MP Justin Madders said he will raise the case of his constituent Gary Arnold in the Commons after Foreign Office minister James Cleverly told him the Government would not intervene despite evidence that the Saudi royals have reneged on a legally-binding deal.

Mr Arnold, 50, who successfully introduced fish and chips to the Middle East was arrested in Dubai last week over unpaid debts which he blames on the failure of the Saudi royals to keep their part of a deal to buy out his business.

A court in Saudi subsequently found in Mr Arnold’s favour and ordered the Saudi royals’ company to pay him 5,087,500 riyals (£1,032,435) under the terms of the original deal but they have still not done so.

Mr Madders said: “The Government can choose to get involved in this if it wants to.

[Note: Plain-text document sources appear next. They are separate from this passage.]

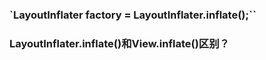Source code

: ### `LayoutInflater factory = LayoutInflater.inflate();``


### LayoutInflater.inflate()和View.inflate()区别？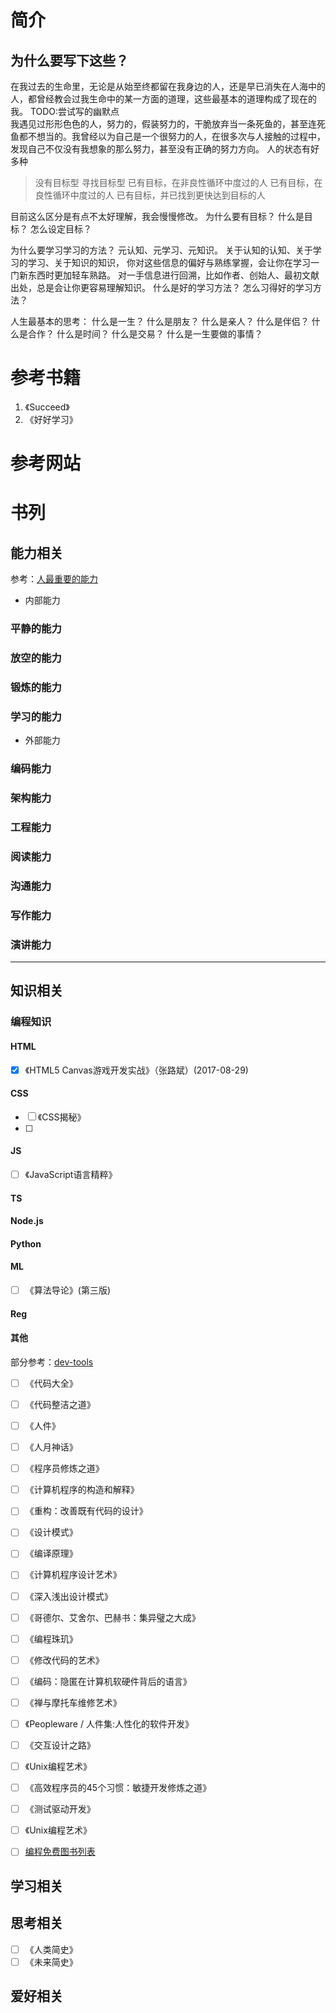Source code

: # 简介
## 为什么要写下这些？
在我过去的生命里，无论是从始至终都留在我身边的人，还是早已消失在人海中的人，都曾经教会过我生命中的某一方面的道理，这些最基本的道理构成了现在的我。
 TODO:尝试写的幽默点\
我遇见过形形色色的人，努力的，假装努力的，干脆放弃当一条死鱼的，甚至连死鱼都不想当的。我曾经以为自己是一个很努力的人，在很多次与人接触的过程中，发现自己不仅没有我想象的那么努力，甚至没有正确的努力方向。
人的状态有好多种
> 没有目标型
> 寻找目标型
> 已有目标，在非良性循环中度过的人
> 已有目标，在良性循环中度过的人
> 已有目标，并已找到更快达到目标的人

目前这么区分是有点不太好理解，我会慢慢修改。
为什么要有目标？
什么是目标？
怎么设定目标？

为什么要学习学习的方法？
元认知、元学习、元知识。
关于认知的认知、关于学习的学习、关于知识的知识，
你对这些信息的偏好与熟练掌握，会让你在学习一门新东西时更加轻车熟路。
对一手信息进行回溯，比如作者、创始人、最初文献出处，总是会让你更容易理解知识。
什么是好的学习方法？
怎么习得好的学习方法？

人生最基本的思考：
什么是一生？
什么是朋友？
什么是亲人？
什么是伴侣？
什么是合作？
什么是时间？
什么是交易？
什么是一生要做的事情？


# 参考书籍
1. 《Succeed》
2. 《好好学习》
# 参考网站

# 书列
## 能力相关
参考：[人最重要的能力](https://www.zhihu.com/question/19602183)
- 内部能力
### 平静的能力
### 放空的能力
### 锻炼的能力
### 学习的能力


- 外部能力

### 编码能力
### 架构能力
### 工程能力
### 阅读能力
### 沟通能力
### 写作能力
### 演讲能力

--- 

## 知识相关
### 编程知识
#### HTML
- [x] 《HTML5 Canvas游戏开发实战》（张路斌）(2017-08-29)

#### CSS
- [ ] 《CSS揭秘》
- [ ] 
#### JS
- [ ] 《JavaScript语言精粹》
#### TS

#### Node.js

#### Python

#### ML
- [ ] 《算法导论》(第三版)

#### Reg

#### 其他
部分参考：[dev-tools](http://dev-books.com/)
- [ ] 《代码大全》
- [ ] 《代码整洁之道》
- [ ] 《人件》
- [ ] 《人月神话》
- [ ] 《程序员修炼之道》
- [ ] 《计算机程序的构造和解释》
- [ ] 《重构：改善既有代码的设计》
- [ ] 《设计模式》
- [ ] 《编译原理》
- [ ] 《计算机程序设计艺术》
- [ ] 《深入浅出设计模式》
- [ ] 《哥德尔、艾舍尔、巴赫书：集异璧之大成》
- [ ] 《编程珠玑》
- [ ] 《修改代码的艺术》
- [ ] 《编码：隐匿在计算机软硬件背后的语言》
- [ ] 《禅与摩托车维修艺术》
- [ ] 《Peopleware / 人件集:人性化的软件开发》
- [ ] 《交互设计之路》
- [ ] 《Unix编程艺术》
- [ ] 《高效程序员的45个习惯：敏捷开发修炼之道》
- [ ] 《测试驱动开发》
- [ ] 《Unix编程艺术》
- [ ] [编程免费图书列表](https://github.com/EbookFoundation/free-programming-books/blob/master/free-programming-books-zh.md)


## 学习相关

## 思考相关
- [ ] 《人类简史》
- [ ] 《未来简史》

## 爱好相关

##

Washing its hands of a UK citizen in this way is an appalling way to go about business. I would urge them to try to use their influence to get him released as soon as possible.”

It follows a letter from Mr Cleverly to him, saying: “As I am sure you can appreciate, we cannot intervene in the legal processes of another country just as we would not allow such intervention in the UK. In addition we are unable to get involved in private disputes between individuals.”

Mr Cleverly added that he appreciated it was a “distressing time” for Mr Arnold and his family but assured the MP that “our embassy in Dubai is aware of Mr Arnold’s situation and providing consular assistance.”

It is understood Mr Arnold is being held in Dubai Bur police station over eight charges of unpaid debts including one with a maximum two-year jail sentence.

His lawyer, Toby Cadman, said the Foreign Office arguments were “disingenuous,” adding: “Where there is a risk of an abuse of process and/or a flagrant denial of justice there is not only a basis for intervention, there is an obligation to intervene.  

“It is hard to see what further evidence is required to demonstrate this. Moreover, it is simply untrue.”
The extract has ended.